Duty Calls: Veterans of the Korean War
The Fifties had many themes that can be seen in a small town like Wayland, but in a larger sense, the Korean War was possibly the most telling factor in global politics at the time. It reflected the true feelings of the Cold War and the American's bitter distaste for Communism. It showed that despite the overwhelming wish for peace, America was ready to right to defend the Containment policy and other influential political ideas of the time. America, even though it had been hit brutally by the Second World War, believed in the aggressive war tactics of General MacArthur above President Truman's more conservative approach. They were willing to risk many more lives, and the young men of the time were ready to defend their country's morals. America still believed in Democracy and wanted its flag to prevail throughout the World.

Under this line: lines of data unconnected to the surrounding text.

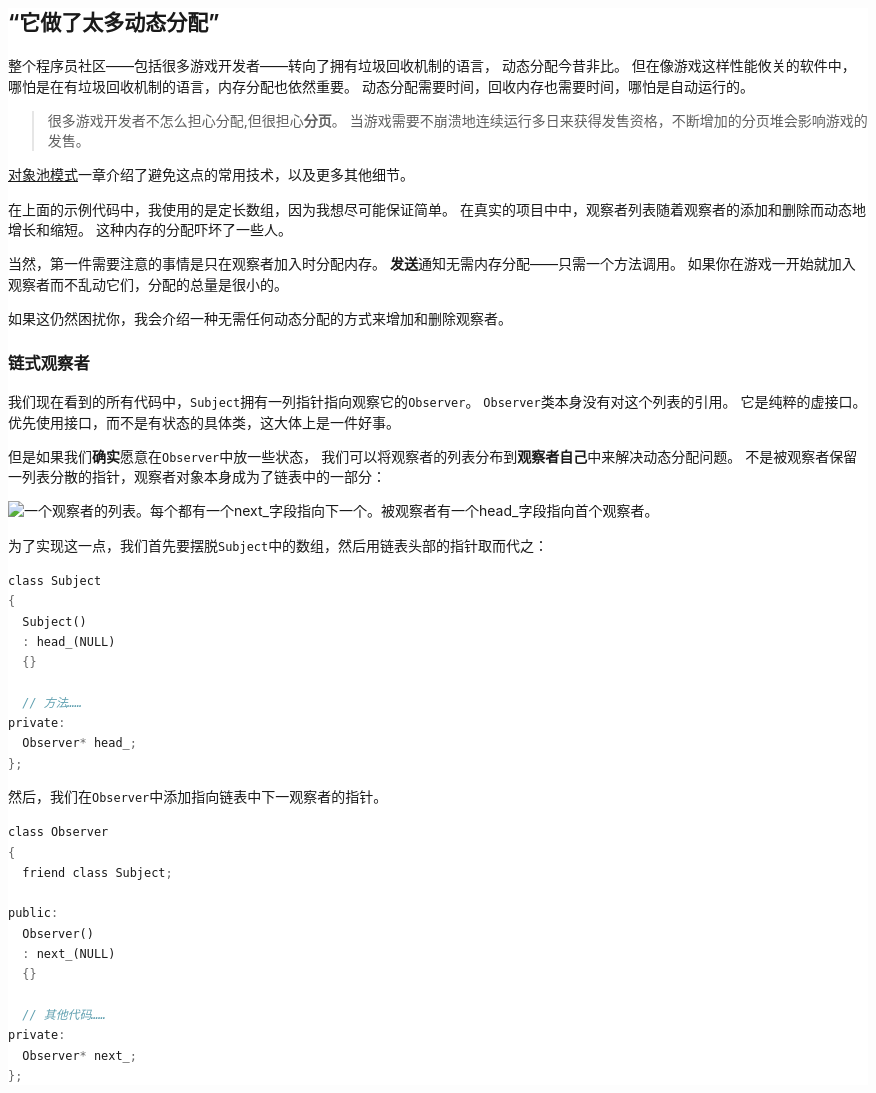 ## “它做了太多动态分配”

整个程序员社区——包括很多游戏开发者——转向了拥有垃圾回收机制的语言，
动态分配今昔非比。
但在像游戏这样性能攸关的软件中，哪怕是在有垃圾回收机制的语言，内存分配也依然重要。
动态分配需要时间，回收内存也需要时间，哪怕是自动运行的。

> 很多游戏开发者不怎么担心分配,但很担心**分页**。
> 当游戏需要不崩溃地连续运行多日来获得发售资格，不断增加的分页堆会影响游戏的发售。

[对象池模式](07-3对象池模式.md)一章介绍了避免这点的常用技术，以及更多其他细节。

在上面的示例代码中，我使用的是定长数组，因为我想尽可能保证简单。
在真实的项目中中，观察者列表随着观察者的添加和删除而动态地增长和缩短。
这种内存的分配吓坏了一些人。

当然，第一件需要注意的事情是只在观察者加入时分配内存。
**发送**通知无需内存分配——只需一个方法调用。
如果你在游戏一开始就加入观察者而不乱动它们，分配的总量是很小的。

如果这仍然困扰你，我会介绍一种无需任何动态分配的方式来增加和删除观察者。

### 链式观察者

我们现在看到的所有代码中，`Subject`拥有一列指针指向观察它的`Observer`。
`Observer`类本身没有对这个列表的引用。
它是纯粹的虚接口。优先使用接口，而不是有状态的具体类，这大体上是一件好事。

但是如果我们**确实**愿意在`Observer`中放一些状态，
我们可以将观察者的列表分布到**观察者自己**中来解决动态分配问题。
不是被观察者保留一列表分散的指针，观察者对象本身成为了链表中的一部分：

![一个观察者的列表。每个都有一个next_字段指向下一个。被观察者有一个head_字段指向首个观察者。](https://gpp.tkchu.me/images/observer-linked.png)

为了实现这一点，我们首先要摆脱`Subject`中的数组，然后用链表头部的指针取而代之：

```rust
class Subject
{
  Subject()
  : head_(NULL)
  {}

  // 方法……
private:
  Observer* head_;
};
```

然后，我们在`Observer`中添加指向链表中下一观察者的指针。

```rust
class Observer
{
  friend class Subject;

public:
  Observer()
  : next_(NULL)
  {}

  // 其他代码……
private:
  Observer* next_;
};
```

These ideas were presented by the five Korean War Veterans who we interviewed. They each had a unique story but many of their ideas about the time fit together. They were fighting to defend Democracy because when your country called for aid it was your duty to answer. The Korean War changed or instead reinforced who they were and how their viewed their country.
Michael Levy was a Lieutenant in the Navy aboard a destroyer in North Korea. He describes many experiences throughout his time in the War and his opinions on how the fifties were a simpler time, which allowed Korea to be a simpler war. He tells one moving story about growing up: "[I]f I turned right or left I was going to get 300 people killed. And that's . . . where I grew up."
John Dyer and David Marshall were interviewed together and they coincidentally agreed on many points. Neither one saw battle, but they felt the shear weight of the War and what it meant to be fighting for Democracy and America.
George Dergalis has the most interesting life story as he was born in Greece and fought in the Greek army in WWII, before going to Italy to study art and moving to America for opportunities. His experience in Korea is less substantial because he also did not see battle, but his views on the world from an immigrant's perspective are very interesting.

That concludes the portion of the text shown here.